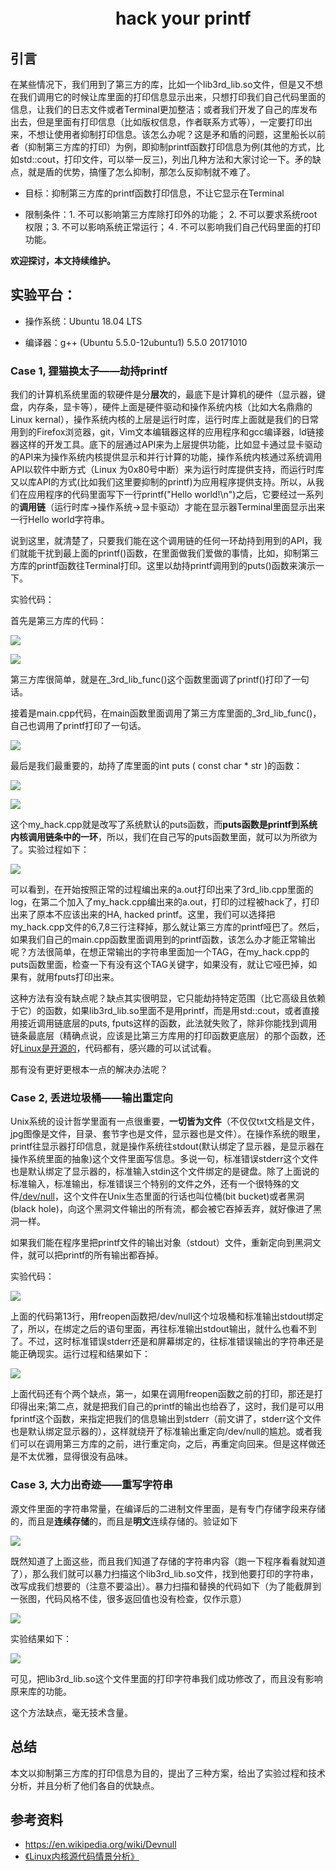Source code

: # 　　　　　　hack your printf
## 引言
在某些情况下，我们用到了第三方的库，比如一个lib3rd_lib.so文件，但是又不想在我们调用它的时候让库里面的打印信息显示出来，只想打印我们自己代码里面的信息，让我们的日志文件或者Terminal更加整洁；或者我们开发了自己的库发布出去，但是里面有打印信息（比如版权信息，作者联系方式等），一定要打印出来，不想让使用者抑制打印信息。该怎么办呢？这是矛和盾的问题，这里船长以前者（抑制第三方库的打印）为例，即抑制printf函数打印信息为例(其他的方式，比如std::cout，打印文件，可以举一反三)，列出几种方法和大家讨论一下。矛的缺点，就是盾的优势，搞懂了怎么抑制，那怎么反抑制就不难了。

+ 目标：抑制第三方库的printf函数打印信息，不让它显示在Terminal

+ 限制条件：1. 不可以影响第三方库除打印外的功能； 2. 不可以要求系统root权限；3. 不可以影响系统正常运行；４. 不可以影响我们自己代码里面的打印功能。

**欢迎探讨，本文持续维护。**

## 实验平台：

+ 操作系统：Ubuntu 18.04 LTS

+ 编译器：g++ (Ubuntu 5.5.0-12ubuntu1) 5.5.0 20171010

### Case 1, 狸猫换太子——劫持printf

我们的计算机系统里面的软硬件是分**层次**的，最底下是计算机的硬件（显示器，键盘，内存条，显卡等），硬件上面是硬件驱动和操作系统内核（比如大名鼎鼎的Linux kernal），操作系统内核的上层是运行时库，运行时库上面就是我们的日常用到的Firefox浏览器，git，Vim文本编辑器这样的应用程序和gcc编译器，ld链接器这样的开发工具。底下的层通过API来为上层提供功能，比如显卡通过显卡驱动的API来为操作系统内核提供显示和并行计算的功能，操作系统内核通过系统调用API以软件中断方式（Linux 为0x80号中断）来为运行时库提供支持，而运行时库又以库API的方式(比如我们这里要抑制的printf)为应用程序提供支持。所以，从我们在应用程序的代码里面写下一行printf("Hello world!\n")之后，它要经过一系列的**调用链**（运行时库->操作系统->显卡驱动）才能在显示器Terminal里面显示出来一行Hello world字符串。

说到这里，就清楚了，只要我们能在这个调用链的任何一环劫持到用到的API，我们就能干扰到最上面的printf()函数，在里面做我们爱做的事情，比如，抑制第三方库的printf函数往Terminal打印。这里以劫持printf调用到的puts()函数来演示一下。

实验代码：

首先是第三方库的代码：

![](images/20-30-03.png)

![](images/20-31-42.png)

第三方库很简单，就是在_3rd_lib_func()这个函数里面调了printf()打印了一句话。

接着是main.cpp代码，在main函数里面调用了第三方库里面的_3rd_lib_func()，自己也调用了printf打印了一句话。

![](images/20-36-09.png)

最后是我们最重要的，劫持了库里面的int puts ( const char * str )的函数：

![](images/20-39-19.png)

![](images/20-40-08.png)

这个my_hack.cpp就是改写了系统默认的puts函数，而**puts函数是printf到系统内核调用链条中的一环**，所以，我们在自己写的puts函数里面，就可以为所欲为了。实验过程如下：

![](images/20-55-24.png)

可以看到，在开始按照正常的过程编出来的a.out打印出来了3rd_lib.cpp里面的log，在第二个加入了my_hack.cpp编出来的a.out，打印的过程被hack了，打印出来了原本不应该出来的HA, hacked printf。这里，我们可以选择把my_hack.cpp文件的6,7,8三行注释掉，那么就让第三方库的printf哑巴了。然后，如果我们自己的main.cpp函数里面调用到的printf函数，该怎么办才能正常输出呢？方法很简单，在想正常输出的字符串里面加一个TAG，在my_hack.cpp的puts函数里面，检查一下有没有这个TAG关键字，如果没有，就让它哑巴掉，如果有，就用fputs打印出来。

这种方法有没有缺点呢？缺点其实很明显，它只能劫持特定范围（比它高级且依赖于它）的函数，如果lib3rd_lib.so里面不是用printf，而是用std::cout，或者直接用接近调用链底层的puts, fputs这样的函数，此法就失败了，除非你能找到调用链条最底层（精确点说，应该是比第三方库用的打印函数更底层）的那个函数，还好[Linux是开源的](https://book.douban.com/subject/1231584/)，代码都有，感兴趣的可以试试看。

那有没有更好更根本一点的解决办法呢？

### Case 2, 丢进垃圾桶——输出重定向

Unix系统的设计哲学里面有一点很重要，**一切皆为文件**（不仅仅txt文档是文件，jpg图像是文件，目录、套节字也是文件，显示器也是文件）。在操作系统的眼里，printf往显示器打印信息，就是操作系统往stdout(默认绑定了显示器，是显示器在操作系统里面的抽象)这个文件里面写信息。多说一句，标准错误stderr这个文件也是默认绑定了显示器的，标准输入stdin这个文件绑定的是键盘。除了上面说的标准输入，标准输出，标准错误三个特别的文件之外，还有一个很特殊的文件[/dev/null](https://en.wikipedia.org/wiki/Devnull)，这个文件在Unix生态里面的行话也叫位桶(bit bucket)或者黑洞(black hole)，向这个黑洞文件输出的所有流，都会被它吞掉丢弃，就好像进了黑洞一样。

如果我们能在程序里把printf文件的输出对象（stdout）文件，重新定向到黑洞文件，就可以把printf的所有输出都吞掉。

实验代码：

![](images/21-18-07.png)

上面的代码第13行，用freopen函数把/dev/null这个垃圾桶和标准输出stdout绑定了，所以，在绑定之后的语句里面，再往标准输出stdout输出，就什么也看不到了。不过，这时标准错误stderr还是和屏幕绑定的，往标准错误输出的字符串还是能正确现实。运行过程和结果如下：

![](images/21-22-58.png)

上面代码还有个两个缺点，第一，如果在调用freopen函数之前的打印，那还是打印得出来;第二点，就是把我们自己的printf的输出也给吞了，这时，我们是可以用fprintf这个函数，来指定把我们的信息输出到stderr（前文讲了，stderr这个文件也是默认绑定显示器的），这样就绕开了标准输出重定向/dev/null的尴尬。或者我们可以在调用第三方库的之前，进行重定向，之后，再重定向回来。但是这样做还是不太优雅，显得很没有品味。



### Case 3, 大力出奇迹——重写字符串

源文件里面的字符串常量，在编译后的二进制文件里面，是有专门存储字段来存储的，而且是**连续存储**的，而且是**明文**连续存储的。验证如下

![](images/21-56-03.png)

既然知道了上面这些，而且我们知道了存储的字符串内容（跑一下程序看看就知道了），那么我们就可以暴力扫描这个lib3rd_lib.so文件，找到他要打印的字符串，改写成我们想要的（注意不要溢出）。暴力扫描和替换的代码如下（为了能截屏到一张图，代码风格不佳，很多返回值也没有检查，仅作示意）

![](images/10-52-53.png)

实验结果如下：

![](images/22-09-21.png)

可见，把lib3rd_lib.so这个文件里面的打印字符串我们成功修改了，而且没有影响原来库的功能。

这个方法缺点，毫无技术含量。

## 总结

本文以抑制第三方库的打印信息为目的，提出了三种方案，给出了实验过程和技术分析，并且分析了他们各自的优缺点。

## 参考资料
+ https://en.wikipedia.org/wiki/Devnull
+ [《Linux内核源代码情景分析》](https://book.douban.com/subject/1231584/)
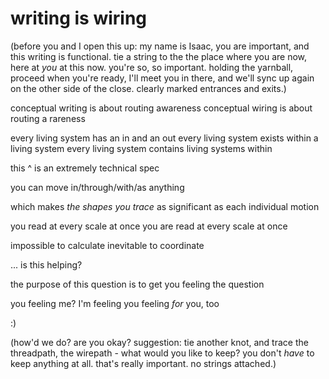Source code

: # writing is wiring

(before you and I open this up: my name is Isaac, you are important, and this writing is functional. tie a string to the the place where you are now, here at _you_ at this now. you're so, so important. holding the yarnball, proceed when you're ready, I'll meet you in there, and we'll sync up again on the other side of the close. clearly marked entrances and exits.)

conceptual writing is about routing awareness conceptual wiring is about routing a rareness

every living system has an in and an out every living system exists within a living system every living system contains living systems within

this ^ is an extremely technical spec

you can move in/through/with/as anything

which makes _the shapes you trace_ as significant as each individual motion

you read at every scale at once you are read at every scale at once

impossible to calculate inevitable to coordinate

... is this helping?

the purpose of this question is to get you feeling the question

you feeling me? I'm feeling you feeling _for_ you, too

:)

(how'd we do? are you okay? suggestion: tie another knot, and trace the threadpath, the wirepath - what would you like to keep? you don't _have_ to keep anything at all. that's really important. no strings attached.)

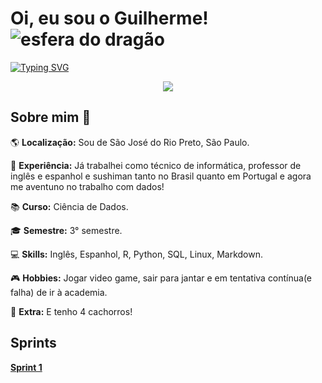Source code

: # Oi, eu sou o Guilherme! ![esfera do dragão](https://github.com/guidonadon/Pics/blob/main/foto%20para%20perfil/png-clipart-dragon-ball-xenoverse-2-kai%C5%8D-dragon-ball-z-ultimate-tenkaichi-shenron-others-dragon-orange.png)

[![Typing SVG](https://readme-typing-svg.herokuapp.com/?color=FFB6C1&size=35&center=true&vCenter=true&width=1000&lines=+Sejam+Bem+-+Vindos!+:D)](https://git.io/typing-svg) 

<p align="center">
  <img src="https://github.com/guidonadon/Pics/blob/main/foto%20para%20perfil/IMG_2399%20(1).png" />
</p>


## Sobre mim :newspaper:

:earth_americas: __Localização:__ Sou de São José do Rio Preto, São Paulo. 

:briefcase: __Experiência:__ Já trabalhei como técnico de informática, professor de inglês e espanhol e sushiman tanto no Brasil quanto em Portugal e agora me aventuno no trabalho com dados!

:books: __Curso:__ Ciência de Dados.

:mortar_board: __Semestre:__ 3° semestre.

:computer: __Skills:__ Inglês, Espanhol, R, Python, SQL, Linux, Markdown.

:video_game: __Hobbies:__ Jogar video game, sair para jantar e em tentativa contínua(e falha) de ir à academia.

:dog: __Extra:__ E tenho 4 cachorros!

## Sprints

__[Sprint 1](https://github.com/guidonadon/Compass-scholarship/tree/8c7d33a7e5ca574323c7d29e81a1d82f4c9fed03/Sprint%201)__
* * * * *
Retrieve every line above holding the word "wikipedia".

Unix系统的设计哲学里面有一点很重要，**一切皆为文件**（不仅仅txt文档是文件，jpg图像是文件，目录、套节字也是文件，显示器也是文件）。在操作系统的眼里，printf往显示器打印信息，就是操作系统往stdout(默认绑定了显示器，是显示器在操作系统里面的抽象)这个文件里面写信息。多说一句，标准错误stderr这个文件也是默认绑定了显示器的，标准输入stdin这个文件绑定的是键盘。除了上面说的标准输入，标准输出，标准错误三个特别的文件之外，还有一个很特殊的文件[/dev/null](https://en.wikipedia.org/wiki/Devnull)，这个文件在Unix生态里面的行话也叫位桶(bit bucket)或者黑洞(black hole)，向这个黑洞文件输出的所有流，都会被它吞掉丢弃，就好像进了黑洞一样。
+ https://en.wikipedia.org/wiki/Devnull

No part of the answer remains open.